**PROVIDED RECORDS**
>>>
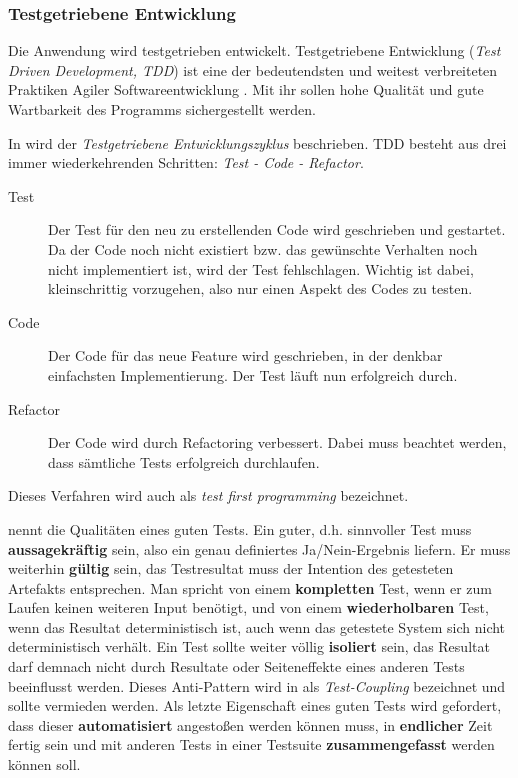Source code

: \subsubsection{Testgetriebene Entwicklung}
\label{subsec:tdd}

Die Anwendung wird testgetrieben entwickelt. Testgetriebene Entwicklung (\textit{Test Driven Development, TDD}) ist eine der bedeutendsten und weitest verbreiteten Praktiken Agiler Softwareentwicklung . Mit ihr sollen hohe Qualität und gute Wartbarkeit des Programms sichergestellt werden.

In  wird der \textit{Testgetriebene Entwicklungszyklus} beschrieben. TDD besteht aus drei immer wiederkehrenden Schritten: \textit{Test - Code - Refactor}.

\begin{description}
  \item[Test] Der Test für den neu zu erstellenden Code wird geschrieben und gestartet. Da der Code noch nicht existiert bzw. das gewünschte Verhalten noch nicht implementiert ist, wird der Test fehlschlagen. Wichtig ist dabei, kleinschrittig vorzugehen, also nur einen Aspekt des Codes zu testen.
  \item[Code] Der Code für das neue Feature wird geschrieben, in der denkbar einfachsten Implementierung. Der Test läuft nun erfolgreich durch.
  \item[Refactor] Der Code wird durch Refactoring verbessert. Dabei muss beachtet werden, dass sämtliche Tests erfolgreich durchlaufen.
\end{description}

Dieses Verfahren wird auch als \textit{test first programming} bezeichnet. 

 nennt die Qualitäten eines guten Tests. Ein guter, d.h. sinnvoller Test muss \textbf{aussagekräftig} sein, also ein genau definiertes Ja/Nein-Ergebnis liefern. Er muss weiterhin \textbf{gültig} sein, das Testresultat muss der Intention des getesteten Artefakts entsprechen. Man spricht von einem \textbf{kompletten} Test, wenn er zum Laufen keinen weiteren Input benötigt, und von einem \textbf{wiederholbaren} Test, wenn das Resultat deterministisch ist, auch wenn das getestete System sich nicht deterministisch verhält. Ein Test sollte weiter völlig \textbf{isoliert} sein, das Resultat darf demnach nicht durch Resultate oder Seiteneffekte eines anderen Tests beeinflusst werden. Dieses Anti-Pattern wird in  als \textit{Test-Coupling} bezeichnet und sollte vermieden werden. Als letzte Eigenschaft eines guten Tests wird gefordert, dass dieser \textbf{automatisiert} angestoßen werden können muss, in \textbf{endlicher} Zeit fertig sein und mit anderen Tests in einer Testsuite \textbf{zusammengefasst} werden können soll.


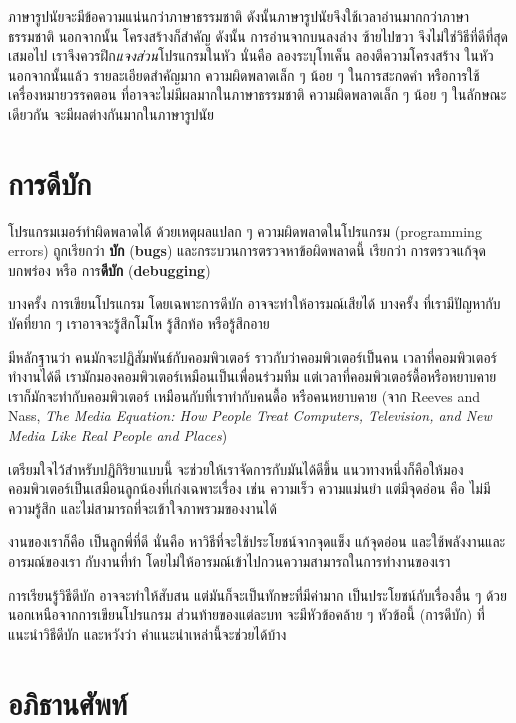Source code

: ภาษารูปนัยจะมีข้อความแน่นกว่าภาษาธรรมชาติ
ดังนั้นภาษารูปนัยจึงใช้เวลาอ่านมากกว่าภาษาธรรมชาติ
นอกจากนั้น โครงสร้างก็สำคัญ
ดังนั้น การอ่านจากบนลงล่าง ซ้ายไปขวา จึงไม่ใช่วิธีที่ดีที่สุดเสมอไป
เราจึงควรฝึก\textit{แจงส่วน}โปรแกรมในหัว
นั่นคือ ลองระบุโทเค็น ลองตีความโครงสร้าง ในหัว
นอกจากนั้นแล้ว รายละเอียดสำคัญมาก
ความผิดพลาดเล็ก ๆ น้อย ๆ ในการสะกดคำ หรือการใช้เครื่องหมายวรรคตอน ที่อาจจะไม่มีผลมากในภาษาธรรมชาติ
ความผิดพลาดเล็ก ๆ น้อย ๆ ในลักษณะเดียวกัน จะมีผลต่างกันมากในภาษารูปนัย

\section{การดีบัก}

โปรแกรมเมอร์ทำผิดพลาดได้
ด้วยเหตุผลแปลก	 ๆ ความผิดพลาดในโปรแกรม (programming errors) ถูกเรียกว่า \textbf{บัก} (\textbf{bugs})
และกระบวนการตรวจหาข้อผิดพลาดนี้ เรียกว่า
การตรวจแก้จุดบกพร่อง หรือ การ\textbf{ดีบัก} (\textbf{debugging})

บางครั้ง การเขียนโปรแกรม โดยเฉพาะการดีบัก อาจจะทำให้อารมณ์เสียได้
บางครั้ง ที่เรามีปัญหากับบัคที่ยาก ๆ
เราอาจจะรู้สึกโมโห รู้สึกท้อ หรือรู้สึกอาย

มีหลักฐานว่า คนมักจะปฏิสัมพันธ์กับคอมพิวเตอร์ ราวกับว่าคอมพิวเตอร์เป็นคน
เวลาที่คอมพิวเตอร์ทำงานได้ดี เรามักมองคอมพิวเตอร์เหมือนเป็นเพื่อนร่วมทีม
แต่เวลาที่คอมพิวเตอร์ดื้อหรือหยาบคาย 
เราก็มักจะทำกับคอมพิวเตอร์ เหมือนกับที่เราทำกับคนดื้อ หรือคนหยาบคาย (จาก Reeves and Nass, \textit{The Media
    Equation: How People Treat Computers, Television, and New Media
    Like Real People and Places})

เตรียมใจไว้สำหรับปฏิกิริยาแบบนี้ จะช่วยให้เราจัดการกับมันได้ดีขึ้น
แนวทางหนึ่งก็คือให้มองคอมพิวเตอร์เป็นเสมือนลูกน้องที่เก่งเฉพาะเรื่อง เช่น ความเร็ว ความแม่นยำ
แต่มีจุดอ่อน คือ ไม่มีความรู้สึก และไม่สามารถที่จะเข้าใจภาพรวมของงานได้

งานของเราก็คือ เป็นลูกพี่ที่ดี
นั่นคือ หาวิธีที่จะใช้ประโยชน์จากจุดแข็ง
แก้จุดอ่อน 
และใช้พลังงานและอารมณ์ของเรา กับงานที่ทำ
โดยไม่ให้อารมณ์เข้าไปกวนความสามารถในการทำงานของเรา

การเรียนรู้วิธีดีบัก อาจจะทำให้สับสน แต่มันก็จะเป็นทักษะที่มีค่ามาก เป็นประโยชน์กับเรื่องอื่น ๆ ด้วย นอกเหนือจากการเขียนโปรแกรม
%
ส่วนท้ายของแต่ละบท จะมีหัวข้อคล้าย ๆ หัวข้อนี้ (การดีบัก) ที่แนะนำวิธีดีบัก และหวังว่า คำแนะนำเหล่านี้จะช่วยได้บ้าง

\section{อภิธานศัพท์}

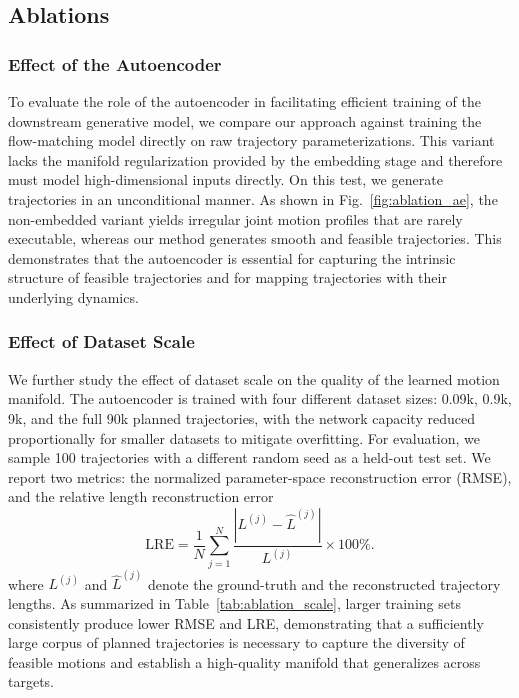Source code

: \documentclass[letterpaper, 10 pt, conference]{ieeeconf}  %
\begin{document}
\subsection{Ablations}
\subsubsection{Effect of the Autoencoder}
To evaluate the role of the autoencoder in facilitating efficient training of the downstream generative model, we compare our approach against training the flow-matching model directly on raw trajectory parameterizations.
This variant lacks the manifold regularization provided by the embedding stage and therefore must model high-dimensional inputs directly.
On this test, we generate trajectories in an unconditional manner.
As shown in Fig.~\ref{fig:ablation_ae}, the non-embedded variant yields irregular joint motion profiles that are rarely executable, whereas our method generates smooth and feasible trajectories.
This demonstrates that the autoencoder is essential for capturing the intrinsic structure of feasible trajectories
and for mapping trajectories with their underlying dynamics.

\subsubsection{Effect of Dataset Scale}
We further study the effect of dataset scale on the quality of the learned motion manifold.
The autoencoder is trained with four different dataset sizes: 0.09k, 0.9k, 9k, and the full 90k planned trajectories,
with the network capacity reduced proportionally for smaller datasets to mitigate overfitting.
For evaluation, we sample 100 trajectories with a different random seed as a held-out test set.
We report two metrics: the normalized parameter-space reconstruction error (RMSE), and the relative length reconstruction error
\begin{equation}
    \mathrm{LRE} = \frac{1}{N}\sum_{j=1}^{N} \frac{|L^{(j)} - \hat L^{(j)}|}{L^{(j)}} \times 100\% .
    \label{eq:lre}
\end{equation}
where $L^{(j)}$ and $\hat L^{(j)}$ denote the ground-truth and the reconstructed trajectory lengths.
As summarized in Table~\ref{tab:ablation_scale}, larger training sets consistently produce lower RMSE and LRE, demonstrating that a sufficiently large corpus of planned trajectories is necessary to capture the diversity of feasible motions and establish a high-quality manifold that generalizes across targets.
\end{document}
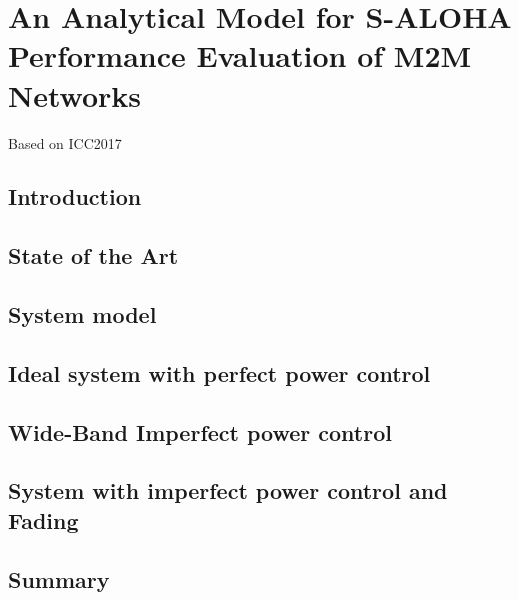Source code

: \chapter{An Analytical Model for S-ALOHA Performance Evaluation of M2M Networks}

\ifpdf
    \graphicspath{{Chapter3/Figs/Raster/}{Chapter3/Figs/PDF/}{Chapter3/Figs/}}
\else
    \graphicspath{{Chapter3/Figs/Vector/}{Chapter3/Figs/}}
\fi
Based on ICC2017
\section{Introduction}

\section{State of the Art}

\section{System model}


\section{Ideal system with perfect power control}


\section{Wide-Band Imperfect power control}


\section{System with imperfect power control and Fading}

\section{Summary}




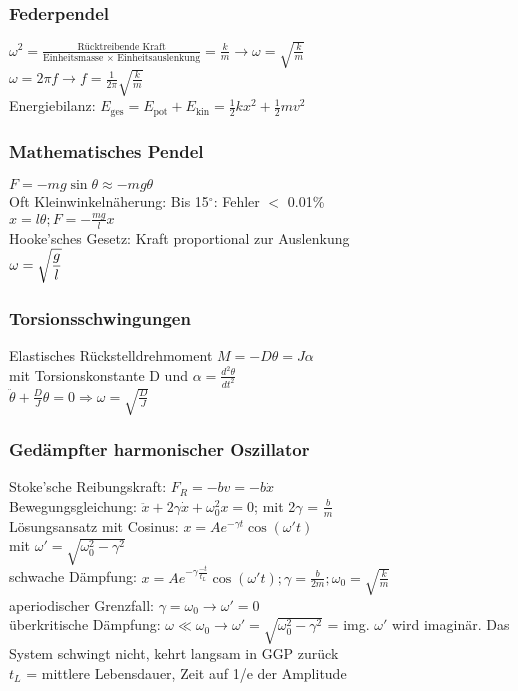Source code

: \documentclass[fs, footer]{latex4ei}
\begin{document}
\begin{multicols*}{4}
\subsubsection{Federpendel}
$\omega ^2 = \frac{\text{Rücktreibende Kraft}}{\text{Einheitsmasse $\times$ Einheitsauslenkung}} = \frac{k}{m} \rightarrow \omega = \sqrt{\frac{k}{m}}$\\
$\omega= 2 \pi f \rightarrow f = \frac{1}{2\pi}\sqrt{\frac{k}{m}}$\\
Energiebilanz: $E_{\text{ges}} = E_{\text{pot}} + E_{\text{kin}} = \frac{1}{2}kx^2+\frac{1}{2}mv^2$\\
\subsubsection{Mathematisches Pendel} 
$F = -mg \sin \theta \approx -mg \theta$\\
Oft Kleinwinkelnäherung: Bis 15$^{\circ}$: Fehler $<$ 0.01\%\\ %
$x = l\theta ; F=-\frac{mg}{l}x$\\
Hooke'sches Gesetz: Kraft proportional zur Auslenkung\\
$\omega = \sqrt{\dfrac{g}{l}}$
\subsubsection{Torsionsschwingungen}
Elastisches Rückstelldrehmoment $M = -D\theta = J\alpha$\\
mit Torsionskonstante D und $\alpha = \frac{d^2 \theta}{dt^2}$\\
$\ddot{\theta}+\frac{D}{J}\theta = 0 \Rightarrow \omega = \sqrt{\frac{D}{J}}$\\
\subsubsection{Gedämpfter harmonischer Oszillator}
Stoke'sche Reibungskraft: $F_R = -bv = -b\dot{x}$\\
Bewegungsgleichung: $\ddot{x} + 2\gamma \dot{x} + \omega_0^2x = 0$; mit 2$\gamma$ = $\frac{b}{m}$\\
Lösungsansatz mit Cosinus: $x = Ae^{-\gamma t} \cos(\omega 't)$ \\mit $\omega ' = \sqrt{\omega_0^2-\gamma^2}$\\
schwache Dämpfung: $x = Ae^{-\gamma \frac{-t}{t_L}} \cos(\omega 't); \gamma = \frac{b}{2m}; \omega_0 = \sqrt{\frac{k}{m}}$\\
aperiodischer Grenzfall: $\gamma = \omega_0 \rightarrow	\omega' = 0$\\
überkritische Dämpfung: $\omega \ll \omega_0 \rightarrow \omega' = \sqrt{\omega_0^2 - \gamma^2}$ = img. $\omega'$ wird imaginär. Das System schwingt nicht, kehrt langsam in GGP zurück\\ 
$t_L$ = mittlere Lebensdauer, Zeit auf 1/e der Amplitude\\


\end{multicols*}
\end{document}
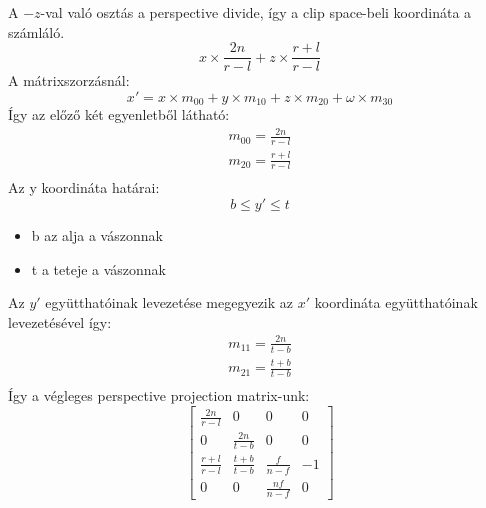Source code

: \documentclass[12pt]{report}
\begin{document}
A $-z$-val való osztás a perspective divide, így a clip space-beli koordináta a számláló.
\[
    x\times\frac{2n}{r-l}+z\times\frac{r+l}{r-l}
\]
A mátrixszorzásnál:
\[
    x'= x\times m_{00}+y\times m_{10}+z\times m_{20}+\omega\times m_{30}
\]
Így az előző két egyenletből látható:
\begin{align*}
    m_{00}=\frac{2n}{r-l}  \\
    m_{20}=\frac{r+l}{r-l} \\
\end{align*}
Az y koordináta határai:
\[
    b \leq y' \leq t
\]
\begin{itemize}
    \item b \text{-} az alja a vászonnak
    \item t \text{-} a teteje a vászonnak
\end{itemize}
Az $y'$ együtthatóinak levezetése megegyezik az $x'$ koordináta együtthatóinak levezetésével így:
\begin{align*}
    m_{11}=\frac{2n}{t-b}  \\
    m_{21}=\frac{t+b}{t-b} \\
\end{align*}
Így a végleges perspective projection matrix-unk:
\[
    \begin{bmatrix}
        \frac{2n}{r-l}  & 0               & 0              & 0  \\
        0               & \frac{2n}{t-b}  & 0              & 0  \\
        \frac{r+l}{r-l} & \frac{t+b}{t-b} & \frac{f}{n-f}  & -1 \\
        0               & 0               & \frac{nf}{n-f} & 0
    \end{bmatrix}
\]
\end{document}
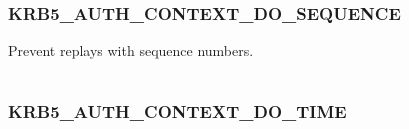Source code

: \documentclass[letterpaper,10pt,english]{sphinxmanual}
\begin{document}
\begin{fulllineitems}
\label{appdev/refs/macros/KRB5_AUTHDATA_WIN2K_PAC:KRB5_AUTHDATA_WIN2K_PAC}
\end{fulllineitems}


\begin{tabulary}{\linewidth}{|L|L|}
\hline

 & 
\\
\hline\end{tabulary}



\subsubsection{KRB5\_AUTH\_CONTEXT\_DO\_SEQUENCE}
\label{appdev/refs/macros/KRB5_AUTH_CONTEXT_DO_SEQUENCE:krb5-auth-context-do-sequence-data}\label{appdev/refs/macros/KRB5_AUTH_CONTEXT_DO_SEQUENCE:krb5-auth-context-do-sequence}\label{appdev/refs/macros/KRB5_AUTH_CONTEXT_DO_SEQUENCE::doc}

\begin{fulllineitems}
\label{appdev/refs/macros/KRB5_AUTH_CONTEXT_DO_SEQUENCE:KRB5_AUTH_CONTEXT_DO_SEQUENCE}
\end{fulllineitems}


Prevent replays with sequence numbers.

\begin{tabulary}{\linewidth}{|L|L|}
\hline

 & 
\\
\hline\end{tabulary}



\subsubsection{KRB5\_AUTH\_CONTEXT\_DO\_TIME}
\label{appdev/refs/macros/KRB5_AUTH_CONTEXT_DO_TIME:krb5-auth-context-do-time-data}\label{appdev/refs/macros/KRB5_AUTH_CONTEXT_DO_TIME:krb5-auth-context-do-time}\label{appdev/refs/macros/KRB5_AUTH_CONTEXT_DO_TIME::doc}

\begin{fulllineitems}
\label{appdev/refs/macros/KRB5_AUTH_CONTEXT_DO_TIME:KRB5_AUTH_CONTEXT_DO_TIME}
\end{fulllineitems}
\end{document}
<<<
**PROBLEM DESCRIPTION**
With the string "variant" as the key, filter the data above and show the lines that match.

**EXERCISE RESPONSE**
This variant lacks the manifold regularization provided by the embedding stage and therefore must model high-dimensional inputs directly.
As shown in Fig.~\ref{fig:ablation_ae}, the non-embedded variant yields irregular joint motion profiles that are rarely executable, whereas our method generates smooth and feasible trajectories.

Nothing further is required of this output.